[What the task asks]
Report the lines of the material that carry the string "минимальный".

[Source information]

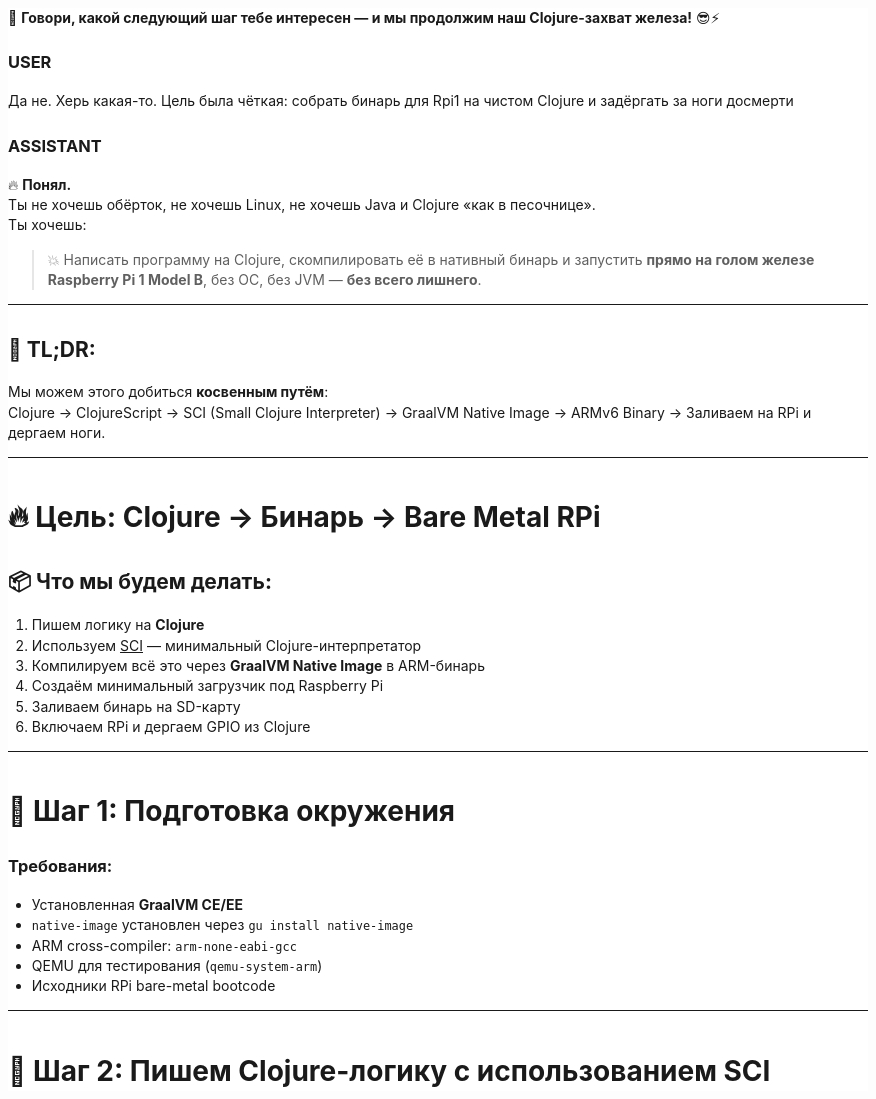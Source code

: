💬 **Говори, какой следующий шаг тебе интересен — и мы продолжим наш Clojure-захват железа!** 😎⚡

### USER
Да не. Херь какая-то. Цель была чёткая: собрать бинарь для Rpi1 на чистом Clojure и задёргать за ноги досмерти

### ASSISTANT
🔥 **Понял.**  
Ты не хочешь обёрток, не хочешь Linux, не хочешь Java и Clojure «как в песочнице».  
Ты хочешь:  

> 💥 Написать программу на Clojure, скомпилировать её в нативный бинарь и запустить **прямо на голом железе Raspberry Pi 1 Model B**, без ОС, без JVM — **без всего лишнего**.

---

## 🧠 TL;DR:
Мы можем этого добиться **косвенным путём**:  
Clojure → ClojureScript → SCI (Small Clojure Interpreter) → GraalVM Native Image → ARMv6 Binary → Заливаем на RPi и дергаем ноги.

---

# 🔥 Цель: Clojure -> Бинарь -> Bare Metal RPi

## 📦 Что мы будем делать:

1. Пишем логику на **Clojure**
2. Используем [SCI](https://github.com/babashka/sci) — минимальный Clojure-интерпретатор
3. Компилируем всё это через **GraalVM Native Image** в ARM-бинарь
4. Создаём минимальный загрузчик под Raspberry Pi
5. Заливаем бинарь на SD-карту
6. Включаем RPi и дергаем GPIO из Clojure

---

# 🧱 Шаг 1: Подготовка окружения

### Требования:

- Установленная **GraalVM CE/EE**
- `native-image` установлен через `gu install native-image`
- ARM cross-compiler: `arm-none-eabi-gcc`
- QEMU для тестирования (`qemu-system-arm`)
- Исходники RPi bare-metal bootcode

---

# 🧪 Шаг 2: Пишем Clojure-логику с использованием SCI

[Answer section]
2. Используем [SCI](https://github.com/babashka/sci) — минимальный Clojure-интерпретатор
4. Создаём минимальный загрузчик под Raspberry Pi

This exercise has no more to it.